Working from the entries below, count every line that includes the word "String". Return the figure alone.

[Provided data Boundary: Start]

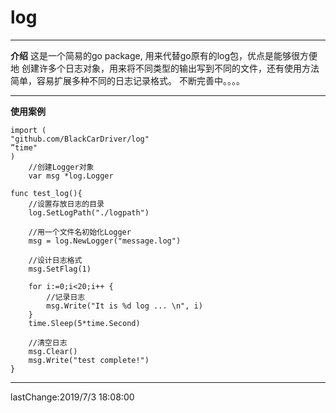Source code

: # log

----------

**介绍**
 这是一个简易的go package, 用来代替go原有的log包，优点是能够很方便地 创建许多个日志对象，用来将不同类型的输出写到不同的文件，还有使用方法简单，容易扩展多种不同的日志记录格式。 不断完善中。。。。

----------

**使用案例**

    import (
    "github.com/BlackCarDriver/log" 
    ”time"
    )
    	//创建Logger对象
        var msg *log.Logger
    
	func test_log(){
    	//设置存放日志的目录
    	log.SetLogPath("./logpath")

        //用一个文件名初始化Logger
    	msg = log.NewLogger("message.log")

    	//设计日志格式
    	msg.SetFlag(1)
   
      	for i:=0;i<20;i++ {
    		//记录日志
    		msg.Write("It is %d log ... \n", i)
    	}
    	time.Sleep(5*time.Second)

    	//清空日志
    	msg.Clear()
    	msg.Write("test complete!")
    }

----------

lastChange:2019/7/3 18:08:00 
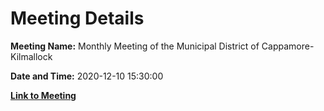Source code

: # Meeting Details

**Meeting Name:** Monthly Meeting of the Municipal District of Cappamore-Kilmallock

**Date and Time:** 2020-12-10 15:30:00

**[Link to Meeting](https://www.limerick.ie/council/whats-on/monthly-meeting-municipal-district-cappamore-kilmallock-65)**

[Provided data Boundary: End]
[Provided data Boundary: Start]

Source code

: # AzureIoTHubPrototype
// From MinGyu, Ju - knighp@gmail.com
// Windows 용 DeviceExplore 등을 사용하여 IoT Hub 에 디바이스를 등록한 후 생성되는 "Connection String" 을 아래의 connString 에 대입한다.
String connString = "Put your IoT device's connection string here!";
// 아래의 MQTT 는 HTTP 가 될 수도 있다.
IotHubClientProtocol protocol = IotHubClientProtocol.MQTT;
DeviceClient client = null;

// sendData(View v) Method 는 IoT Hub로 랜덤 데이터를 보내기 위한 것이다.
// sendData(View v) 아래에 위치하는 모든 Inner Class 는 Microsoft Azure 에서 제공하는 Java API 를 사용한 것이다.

[Provided data Boundary: End]

_Solution to this task:_ 2